Darrell Clarke not supporting Temple stadium yet

Darrell Clarke not supporting Temple stadium yet

Temple University has been developing plans for two years to build a football stadium for the Owls on their campus in North Philly.

But as the university prepares to submit a formal proposal to the City Planning Commission this year, City Council President Darrell Clarke, who also represents the 5th Councilmanic District in which Temple sits, has recently signaled that he will not support the project as currently proposed.

“This was always about the university’s relationship with students and near residents and businesses, and given historic tensions there, the Council President had expected university officials to seek community approval with sensitivity and care,” Clarke’s spokeswoman Jane Roh Roh told the Temple News.
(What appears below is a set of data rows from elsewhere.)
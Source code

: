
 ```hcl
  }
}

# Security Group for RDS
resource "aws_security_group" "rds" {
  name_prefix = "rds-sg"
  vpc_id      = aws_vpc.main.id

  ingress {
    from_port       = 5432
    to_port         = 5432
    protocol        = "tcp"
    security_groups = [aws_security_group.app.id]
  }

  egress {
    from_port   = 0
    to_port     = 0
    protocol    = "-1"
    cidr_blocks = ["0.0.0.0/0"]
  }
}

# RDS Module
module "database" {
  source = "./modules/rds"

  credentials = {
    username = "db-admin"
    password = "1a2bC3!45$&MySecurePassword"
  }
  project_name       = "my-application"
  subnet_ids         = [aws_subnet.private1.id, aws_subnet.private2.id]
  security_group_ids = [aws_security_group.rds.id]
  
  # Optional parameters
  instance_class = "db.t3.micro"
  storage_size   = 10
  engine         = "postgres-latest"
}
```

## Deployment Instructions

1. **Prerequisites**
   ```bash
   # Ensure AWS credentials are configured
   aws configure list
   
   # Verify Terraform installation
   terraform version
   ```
She told the paper that Clarke will not support “any City approvals for the stadium,” and added that Clarke feels Temple “missed a great opportunity to repair its relationship with residents.” While he would support the project if the community and university reached an agreement, she said it“really seems unlikely that they will, at this point.”

Roh declined to comment further beyond her comments to the Temple News.

Clarke previously said in 2015 he wouldn’t support the stadium without a university-community consensus on the project. Given Philadelphia’s system of Councilmanic prerogative, councilmembers like Clarke wield significant influence over what developments are approved in their districts, and Clarke’s opposition could potentially spell the doom of the project.

Temple did not directly respond to Roh’s comments about Clarke’s stance.

“Our goal continues to be to engage our neighbors on this and other substantial issues that are important to the residents of North Philadelphia,” a Temple spokesman said.

In the wake of a recent university town hall – which residents and members of the Stadium Stompers repeatedly interrupted until it was canceled – and a Stadium Stompers sponsored meeting on the project, neither of which Clarke attended, his position seemed somewhat vague. Some project opponents even circulated invites to a fundraiser for Clarke political campaign, hosted by local developers, after he didn’t attend the Stompers’ meeting.

But Temple considers the proposal, now dubbed a “multi-purpose facility” that includes a football stadium, as an “opportunity to work with community members to improve our relationships with North Philadelphia,” Temple president Richard Englert wrote in a letter about the project.

“We need to listen more and become better neighbors by responding to their concerns on this and other matters,” Englert wrote. “This facility would need to be good for our neighbors as well as for the university.”

Temple says the project will include not just a 35,000-seat stadium for the Owls, but also new classrooms and 28,000 square feet of retail space, and possibly provide economic benefits through retail and construction jobs to the community, in addition to a planned “Special Services District” to benefit to the neighborhood. While Temple owns most of the property required for the proposal, they also are hoping for a section of 15th Street between Norris Street and Montgomery Avenue.

The Owls have played at Lincoln Financial Field, owned by the Eagles for years, but with the Eagles proposing a reported multi-million-dollar rent hike, Temple says it would ultimately save money by building its own stadium.